[Opening RECORDS TO PROCESS section]

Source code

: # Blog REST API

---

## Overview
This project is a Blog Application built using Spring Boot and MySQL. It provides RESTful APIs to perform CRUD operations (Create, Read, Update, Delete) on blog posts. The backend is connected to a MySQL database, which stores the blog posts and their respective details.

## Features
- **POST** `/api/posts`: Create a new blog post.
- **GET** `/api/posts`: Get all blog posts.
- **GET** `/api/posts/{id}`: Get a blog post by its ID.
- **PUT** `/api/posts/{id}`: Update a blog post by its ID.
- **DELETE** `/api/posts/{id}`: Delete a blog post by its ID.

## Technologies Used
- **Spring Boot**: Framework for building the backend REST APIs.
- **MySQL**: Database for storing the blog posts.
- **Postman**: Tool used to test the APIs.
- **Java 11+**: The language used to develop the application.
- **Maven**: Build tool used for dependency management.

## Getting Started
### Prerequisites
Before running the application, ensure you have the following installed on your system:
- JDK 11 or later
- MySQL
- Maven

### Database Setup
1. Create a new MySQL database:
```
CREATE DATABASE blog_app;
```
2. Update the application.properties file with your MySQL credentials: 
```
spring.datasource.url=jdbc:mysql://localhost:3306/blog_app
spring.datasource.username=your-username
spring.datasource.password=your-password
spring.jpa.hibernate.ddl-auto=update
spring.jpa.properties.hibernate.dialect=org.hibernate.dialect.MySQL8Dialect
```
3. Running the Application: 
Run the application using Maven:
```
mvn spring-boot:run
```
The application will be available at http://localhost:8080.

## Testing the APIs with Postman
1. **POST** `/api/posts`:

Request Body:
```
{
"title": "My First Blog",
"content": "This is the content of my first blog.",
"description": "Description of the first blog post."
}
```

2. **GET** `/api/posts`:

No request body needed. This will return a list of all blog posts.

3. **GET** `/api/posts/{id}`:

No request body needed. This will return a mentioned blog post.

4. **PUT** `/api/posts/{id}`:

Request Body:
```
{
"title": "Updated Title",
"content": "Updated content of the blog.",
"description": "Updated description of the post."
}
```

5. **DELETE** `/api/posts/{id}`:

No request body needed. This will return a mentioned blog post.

[Closing RECORDS TO PROCESS section]

TASK OBJECTIVE: Can you quote exactly the lines from the one containing "The application will" through the last line of the records above, and nothing else?

SOLUTION TO THE PROBLEM:
The application will be available at http://localhost:8080.

## Testing the APIs with Postman
1. **POST** `/api/posts`:

Request Body:
```
{
"title": "My First Blog",
"content": "This is the content of my first blog.",
"description": "Description of the first blog post."
}
```

2. **GET** `/api/posts`:

No request body needed. This will return a list of all blog posts.

3. **GET** `/api/posts/{id}`:

No request body needed. This will return a mentioned blog post.

4. **PUT** `/api/posts/{id}`:

Request Body:
```
{
"title": "Updated Title",
"content": "Updated content of the blog.",
"description": "Updated description of the post."
}
```

5. **DELETE** `/api/posts/{id}`:

No request body needed. This will return a mentioned blog post.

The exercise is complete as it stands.